Different varieties of trees are priced differently. So if a noble or Fraser fir is too expensive, consider a Scotch pine, which may be less pricey.
Skip extras like “flocking,” or the application of fake snow to the tree. Some tree sellers offer it for an additional fee. (Do-it-yourself kits are available, but be prepared for some mess.)
While some shoppers enjoy visiting a farm to choose a tree, big-box chain stores also sell Christmas trees and may offer lower prices as a way to get customers in the door to make other purchases, Ms. Sidebottom said. About 29 percent of trees bought last year were purchased at chain stores, according to the association’s survey.
Some people prefer to skip the regular watering and stray pine needles and buy artificial trees, which look increasingly realistic. Prices range from a couple of hundred dollars to more than a thousand, but the tree can be used for years, and many come with built-in lights.
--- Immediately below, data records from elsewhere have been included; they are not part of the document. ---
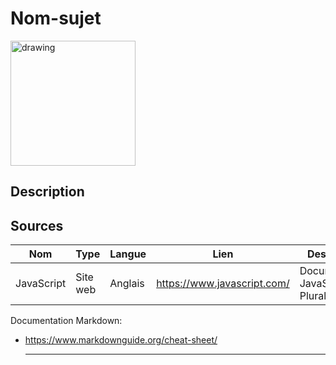 
# Nom-sujet

<img src="https://quocent.com/QUOCENT-CMS/userfiles/StaticBanner/1529923467_Javascript.png" alt="drawing" width="200"/>

## Description

## Sources

Nom | Type | Langue | Lien | Description | Tags | Note
 --- | --- | --- | --- | --- | --- | --- 
JavaScript|Site web|Anglais|https://www.javascript.com/|Documentation JavaScript par Pluralsight|JavaScript, Pluralsight|5/5|

Documentation Markdown:
- https://www.markdownguide.org/cheat-sheet/
  
  ---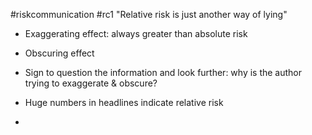 #riskcommunication #rc1 
"Relative risk is just another way of lying"

- Exaggerating effect: always greater than absolute risk
- Obscuring effect
- Sign to question the information and look further: why is the author trying to exaggerate & obscure? 

- Huge numbers in headlines indicate relative risk
- 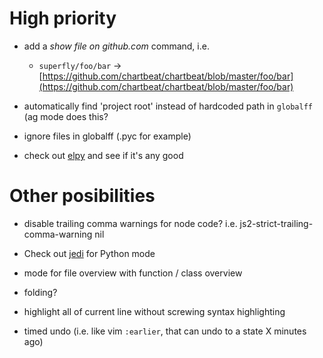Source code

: High priority
===========

* add a _show file on github.com_ command, i.e.
  * `superfly/foo/bar` ->
    [https://github.com/chartbeat/chartbeat/blob/master/foo/bar](https://github.com/chartbeat/chartbeat/blob/master/foo/bar)

* automatically find 'project root' instead of hardcoded path in `globalff` (ag mode does this?

* ignore files in globalff (.pyc for example)

* check out [elpy](https://github.com/jorgenschaefer/elpy) and see if it's any good

Other posibilities
==================

* disable trailing comma warnings for node code?
  i.e. js2-strict-trailing-comma-warning nil

* Check out [jedi](https://github.com/tkf/emacs-jedi) for Python mode

* mode for file overview with function / class overview

* folding?

* highlight all of current line without screwing syntax highlighting

* timed undo (i.e. like vim `:earlier`, that can undo to a state X minutes ago)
Consumer Reports recently rated artificial trees.
Here are some questions and answers about Christmas trees:
Where can I cut my own Christmas tree?
Those who enjoy getting outdoors can save money by cutting down a tree on U.S. Forest Service land. You’ll need a permit, which costs $5 to $20 and is available online or at service offices. About 300,000 permits were sold in 2020, said Janelle Smith, a Forest Service spokeswoman. Some forests designate areas for cutting, while others offer more flexible guidelines. “The kids love it,” she said.
Many “choose and cut” tree farms, where shoppers select a tree that is cut down for them, allow customers to do the chopping, Ms. Sidebottom said. You can search for locations near you on the Real Christmas Tree Board website.